# WHAT IS EXPECTED
Copy, from the material below, each line that contains the word "Highlighting".

# MATERIAL FOR THIS EXERCISE
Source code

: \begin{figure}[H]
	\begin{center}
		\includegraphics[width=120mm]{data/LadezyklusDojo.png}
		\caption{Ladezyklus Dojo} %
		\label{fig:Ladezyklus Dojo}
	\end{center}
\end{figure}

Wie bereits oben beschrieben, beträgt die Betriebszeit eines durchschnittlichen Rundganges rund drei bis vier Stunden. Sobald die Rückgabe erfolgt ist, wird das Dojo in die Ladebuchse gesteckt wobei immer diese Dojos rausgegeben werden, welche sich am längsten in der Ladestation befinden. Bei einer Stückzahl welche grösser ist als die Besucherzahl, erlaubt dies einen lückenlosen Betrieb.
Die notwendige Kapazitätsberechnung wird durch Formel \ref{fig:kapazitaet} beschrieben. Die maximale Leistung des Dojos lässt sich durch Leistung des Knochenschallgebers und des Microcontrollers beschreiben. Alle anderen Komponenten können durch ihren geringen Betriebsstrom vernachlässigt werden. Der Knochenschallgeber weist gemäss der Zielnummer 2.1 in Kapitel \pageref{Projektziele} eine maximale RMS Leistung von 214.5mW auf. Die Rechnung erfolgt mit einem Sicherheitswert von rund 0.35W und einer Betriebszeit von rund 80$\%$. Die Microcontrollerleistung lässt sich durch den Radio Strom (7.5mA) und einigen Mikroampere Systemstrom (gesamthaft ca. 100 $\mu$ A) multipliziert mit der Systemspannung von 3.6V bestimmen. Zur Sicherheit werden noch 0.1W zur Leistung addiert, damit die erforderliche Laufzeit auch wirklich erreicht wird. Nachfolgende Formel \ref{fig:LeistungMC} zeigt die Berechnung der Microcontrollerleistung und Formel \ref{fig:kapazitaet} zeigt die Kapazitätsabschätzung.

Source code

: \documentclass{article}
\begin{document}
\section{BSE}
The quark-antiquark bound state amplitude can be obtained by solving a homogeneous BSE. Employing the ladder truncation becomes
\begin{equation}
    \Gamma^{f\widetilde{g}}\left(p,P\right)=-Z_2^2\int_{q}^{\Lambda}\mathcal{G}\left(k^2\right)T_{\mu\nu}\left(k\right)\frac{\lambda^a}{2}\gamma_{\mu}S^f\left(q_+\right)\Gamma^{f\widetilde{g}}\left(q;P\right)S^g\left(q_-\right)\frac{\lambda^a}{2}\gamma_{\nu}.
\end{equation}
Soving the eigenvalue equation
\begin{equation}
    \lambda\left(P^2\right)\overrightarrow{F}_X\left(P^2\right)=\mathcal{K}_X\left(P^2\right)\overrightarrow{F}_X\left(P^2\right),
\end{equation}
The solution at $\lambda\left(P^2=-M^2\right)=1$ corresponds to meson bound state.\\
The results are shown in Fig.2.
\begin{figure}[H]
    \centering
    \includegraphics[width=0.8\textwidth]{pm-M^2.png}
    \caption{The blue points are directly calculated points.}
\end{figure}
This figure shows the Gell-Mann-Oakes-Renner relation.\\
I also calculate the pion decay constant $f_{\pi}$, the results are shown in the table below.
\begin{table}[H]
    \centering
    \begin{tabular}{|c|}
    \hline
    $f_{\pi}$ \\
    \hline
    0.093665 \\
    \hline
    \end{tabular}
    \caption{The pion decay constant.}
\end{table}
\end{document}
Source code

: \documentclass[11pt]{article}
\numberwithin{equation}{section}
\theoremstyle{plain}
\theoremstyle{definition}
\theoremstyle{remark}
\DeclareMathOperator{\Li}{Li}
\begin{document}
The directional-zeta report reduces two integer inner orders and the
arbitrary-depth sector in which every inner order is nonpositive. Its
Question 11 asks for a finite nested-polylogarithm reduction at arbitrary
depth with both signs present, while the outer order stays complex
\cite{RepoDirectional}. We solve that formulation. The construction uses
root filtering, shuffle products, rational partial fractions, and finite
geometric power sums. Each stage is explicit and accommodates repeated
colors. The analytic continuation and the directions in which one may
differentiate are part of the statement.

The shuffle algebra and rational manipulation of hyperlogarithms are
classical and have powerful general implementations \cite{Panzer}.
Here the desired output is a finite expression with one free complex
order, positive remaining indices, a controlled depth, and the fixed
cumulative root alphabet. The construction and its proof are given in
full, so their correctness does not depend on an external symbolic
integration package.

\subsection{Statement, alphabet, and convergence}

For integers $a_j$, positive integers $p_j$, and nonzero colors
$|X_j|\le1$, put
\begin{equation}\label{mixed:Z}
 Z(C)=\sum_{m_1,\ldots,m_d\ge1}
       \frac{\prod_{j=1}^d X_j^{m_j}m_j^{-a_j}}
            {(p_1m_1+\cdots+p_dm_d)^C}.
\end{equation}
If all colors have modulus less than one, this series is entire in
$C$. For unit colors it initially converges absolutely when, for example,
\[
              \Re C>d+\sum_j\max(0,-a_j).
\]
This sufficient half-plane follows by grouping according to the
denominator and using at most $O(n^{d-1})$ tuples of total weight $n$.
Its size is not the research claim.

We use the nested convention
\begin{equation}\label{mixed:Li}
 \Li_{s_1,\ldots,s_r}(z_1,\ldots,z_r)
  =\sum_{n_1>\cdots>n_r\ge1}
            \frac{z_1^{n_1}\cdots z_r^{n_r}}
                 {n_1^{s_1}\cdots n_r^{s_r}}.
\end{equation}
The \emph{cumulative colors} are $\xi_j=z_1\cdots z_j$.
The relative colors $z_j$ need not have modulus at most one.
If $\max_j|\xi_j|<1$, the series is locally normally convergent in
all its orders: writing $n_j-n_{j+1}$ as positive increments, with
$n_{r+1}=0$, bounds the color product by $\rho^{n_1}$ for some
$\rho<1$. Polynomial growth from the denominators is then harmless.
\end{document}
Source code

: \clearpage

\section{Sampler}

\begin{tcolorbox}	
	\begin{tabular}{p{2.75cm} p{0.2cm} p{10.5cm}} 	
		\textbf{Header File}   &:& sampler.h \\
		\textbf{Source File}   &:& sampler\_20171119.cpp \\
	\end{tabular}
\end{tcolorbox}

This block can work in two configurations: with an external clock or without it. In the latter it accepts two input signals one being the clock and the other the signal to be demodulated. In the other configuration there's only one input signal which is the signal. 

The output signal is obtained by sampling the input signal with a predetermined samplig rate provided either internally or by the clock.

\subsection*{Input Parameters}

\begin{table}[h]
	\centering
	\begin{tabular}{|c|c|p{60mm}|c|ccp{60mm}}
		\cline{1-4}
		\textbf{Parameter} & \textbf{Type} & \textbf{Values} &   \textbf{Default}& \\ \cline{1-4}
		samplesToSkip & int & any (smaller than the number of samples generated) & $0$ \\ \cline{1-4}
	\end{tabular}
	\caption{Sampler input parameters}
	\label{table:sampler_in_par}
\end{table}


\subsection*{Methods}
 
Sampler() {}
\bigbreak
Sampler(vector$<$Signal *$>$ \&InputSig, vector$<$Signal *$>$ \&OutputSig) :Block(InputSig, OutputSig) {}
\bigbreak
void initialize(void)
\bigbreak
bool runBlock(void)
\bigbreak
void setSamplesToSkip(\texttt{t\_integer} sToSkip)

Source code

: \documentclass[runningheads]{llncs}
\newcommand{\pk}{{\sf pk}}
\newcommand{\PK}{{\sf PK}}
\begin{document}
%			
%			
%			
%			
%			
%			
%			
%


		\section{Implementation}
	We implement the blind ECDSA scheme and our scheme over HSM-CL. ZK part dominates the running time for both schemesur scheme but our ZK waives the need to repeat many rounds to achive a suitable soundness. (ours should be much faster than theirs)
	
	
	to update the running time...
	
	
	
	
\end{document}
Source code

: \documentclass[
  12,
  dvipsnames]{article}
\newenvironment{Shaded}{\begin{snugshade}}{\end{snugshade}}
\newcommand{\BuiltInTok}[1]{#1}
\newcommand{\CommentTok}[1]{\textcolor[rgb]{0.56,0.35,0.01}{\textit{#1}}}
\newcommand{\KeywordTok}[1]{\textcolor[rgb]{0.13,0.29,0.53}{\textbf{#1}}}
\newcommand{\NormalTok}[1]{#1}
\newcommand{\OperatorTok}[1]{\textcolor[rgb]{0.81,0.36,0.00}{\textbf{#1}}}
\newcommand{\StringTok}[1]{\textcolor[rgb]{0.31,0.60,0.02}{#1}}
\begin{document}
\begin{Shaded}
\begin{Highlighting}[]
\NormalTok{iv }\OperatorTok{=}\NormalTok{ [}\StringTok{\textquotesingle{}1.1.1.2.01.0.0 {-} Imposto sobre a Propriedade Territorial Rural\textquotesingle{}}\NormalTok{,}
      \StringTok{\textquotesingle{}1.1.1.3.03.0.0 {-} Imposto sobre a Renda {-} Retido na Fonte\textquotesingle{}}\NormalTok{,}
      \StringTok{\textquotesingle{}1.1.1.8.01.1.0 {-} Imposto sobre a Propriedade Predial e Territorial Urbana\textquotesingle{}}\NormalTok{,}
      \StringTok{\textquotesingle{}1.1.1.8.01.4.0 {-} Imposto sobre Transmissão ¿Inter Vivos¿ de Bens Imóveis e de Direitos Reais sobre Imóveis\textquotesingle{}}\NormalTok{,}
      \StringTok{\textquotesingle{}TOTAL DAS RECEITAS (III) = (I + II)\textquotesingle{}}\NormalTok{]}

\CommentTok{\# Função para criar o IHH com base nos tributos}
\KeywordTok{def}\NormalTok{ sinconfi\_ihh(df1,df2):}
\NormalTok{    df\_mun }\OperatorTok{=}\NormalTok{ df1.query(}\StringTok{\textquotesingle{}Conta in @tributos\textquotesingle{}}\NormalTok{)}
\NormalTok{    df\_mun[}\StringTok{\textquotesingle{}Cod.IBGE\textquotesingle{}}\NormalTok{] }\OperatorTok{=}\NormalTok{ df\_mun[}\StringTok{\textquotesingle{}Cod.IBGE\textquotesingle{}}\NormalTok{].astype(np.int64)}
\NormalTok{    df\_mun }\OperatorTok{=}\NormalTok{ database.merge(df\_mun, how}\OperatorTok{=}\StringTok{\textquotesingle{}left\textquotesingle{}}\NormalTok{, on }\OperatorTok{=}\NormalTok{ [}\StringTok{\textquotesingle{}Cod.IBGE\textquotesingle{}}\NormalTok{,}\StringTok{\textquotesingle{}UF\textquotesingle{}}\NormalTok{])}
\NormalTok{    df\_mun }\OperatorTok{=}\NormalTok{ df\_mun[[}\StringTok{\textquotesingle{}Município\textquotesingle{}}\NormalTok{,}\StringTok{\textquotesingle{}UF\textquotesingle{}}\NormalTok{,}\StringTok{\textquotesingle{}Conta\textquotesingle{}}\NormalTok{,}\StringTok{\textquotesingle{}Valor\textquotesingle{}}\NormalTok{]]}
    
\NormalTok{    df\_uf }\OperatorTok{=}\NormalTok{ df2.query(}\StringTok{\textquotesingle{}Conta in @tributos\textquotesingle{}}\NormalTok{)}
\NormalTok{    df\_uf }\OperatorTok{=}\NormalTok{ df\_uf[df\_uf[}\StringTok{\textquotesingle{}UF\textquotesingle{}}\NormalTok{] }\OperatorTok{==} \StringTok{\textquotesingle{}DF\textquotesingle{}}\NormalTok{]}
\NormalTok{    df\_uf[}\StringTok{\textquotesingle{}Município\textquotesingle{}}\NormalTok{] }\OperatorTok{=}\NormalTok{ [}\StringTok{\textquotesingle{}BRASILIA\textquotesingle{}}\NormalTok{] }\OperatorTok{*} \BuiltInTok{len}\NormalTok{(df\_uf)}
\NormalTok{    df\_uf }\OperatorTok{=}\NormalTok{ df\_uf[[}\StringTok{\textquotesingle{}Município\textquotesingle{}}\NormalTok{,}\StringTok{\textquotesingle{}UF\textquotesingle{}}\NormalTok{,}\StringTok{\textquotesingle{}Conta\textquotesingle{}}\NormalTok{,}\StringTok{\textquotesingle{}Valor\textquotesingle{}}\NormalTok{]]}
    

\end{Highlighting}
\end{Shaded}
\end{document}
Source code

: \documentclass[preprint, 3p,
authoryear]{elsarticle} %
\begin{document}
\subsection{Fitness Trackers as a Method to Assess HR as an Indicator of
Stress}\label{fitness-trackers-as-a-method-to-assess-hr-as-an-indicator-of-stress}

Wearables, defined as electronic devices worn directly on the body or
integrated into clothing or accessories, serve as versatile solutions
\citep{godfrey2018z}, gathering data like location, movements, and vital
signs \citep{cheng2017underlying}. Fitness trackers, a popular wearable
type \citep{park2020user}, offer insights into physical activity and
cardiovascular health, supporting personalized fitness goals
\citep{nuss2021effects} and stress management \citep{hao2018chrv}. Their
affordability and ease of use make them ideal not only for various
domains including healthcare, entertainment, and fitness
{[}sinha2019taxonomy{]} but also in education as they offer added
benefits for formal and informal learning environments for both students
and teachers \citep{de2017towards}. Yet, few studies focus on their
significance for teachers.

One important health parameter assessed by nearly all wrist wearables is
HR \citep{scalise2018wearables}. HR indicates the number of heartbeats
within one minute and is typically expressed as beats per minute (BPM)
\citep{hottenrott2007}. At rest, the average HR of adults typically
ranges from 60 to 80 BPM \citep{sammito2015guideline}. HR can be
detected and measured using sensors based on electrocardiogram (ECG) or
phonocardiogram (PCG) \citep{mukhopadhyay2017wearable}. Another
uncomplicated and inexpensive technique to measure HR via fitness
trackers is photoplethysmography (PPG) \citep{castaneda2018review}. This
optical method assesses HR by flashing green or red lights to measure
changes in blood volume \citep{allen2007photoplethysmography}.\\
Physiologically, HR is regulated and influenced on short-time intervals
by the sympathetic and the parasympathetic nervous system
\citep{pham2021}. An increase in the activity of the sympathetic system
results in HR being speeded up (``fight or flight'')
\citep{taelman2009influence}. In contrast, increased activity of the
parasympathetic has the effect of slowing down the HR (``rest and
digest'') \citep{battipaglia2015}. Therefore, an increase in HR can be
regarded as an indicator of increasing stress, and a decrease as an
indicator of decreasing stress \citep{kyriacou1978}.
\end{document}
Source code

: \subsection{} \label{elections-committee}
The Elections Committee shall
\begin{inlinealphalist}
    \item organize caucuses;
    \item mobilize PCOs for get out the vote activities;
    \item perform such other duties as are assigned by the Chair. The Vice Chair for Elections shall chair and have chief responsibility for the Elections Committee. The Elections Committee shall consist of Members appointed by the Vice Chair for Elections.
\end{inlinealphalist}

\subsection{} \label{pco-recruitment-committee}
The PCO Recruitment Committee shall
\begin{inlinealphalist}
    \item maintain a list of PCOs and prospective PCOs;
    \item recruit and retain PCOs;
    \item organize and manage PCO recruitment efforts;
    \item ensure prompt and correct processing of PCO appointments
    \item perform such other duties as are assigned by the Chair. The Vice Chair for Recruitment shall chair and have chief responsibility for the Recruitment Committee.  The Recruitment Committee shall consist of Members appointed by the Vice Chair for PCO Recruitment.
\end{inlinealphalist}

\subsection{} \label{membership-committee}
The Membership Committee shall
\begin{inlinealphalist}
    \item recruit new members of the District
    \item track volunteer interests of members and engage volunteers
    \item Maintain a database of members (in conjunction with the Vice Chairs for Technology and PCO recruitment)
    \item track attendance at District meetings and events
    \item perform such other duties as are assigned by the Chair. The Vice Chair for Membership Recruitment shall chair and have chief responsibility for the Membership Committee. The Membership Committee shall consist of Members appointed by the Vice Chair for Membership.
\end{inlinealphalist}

# RESULT OF THIS TASK
\begin{Highlighting}[]
\end{Highlighting}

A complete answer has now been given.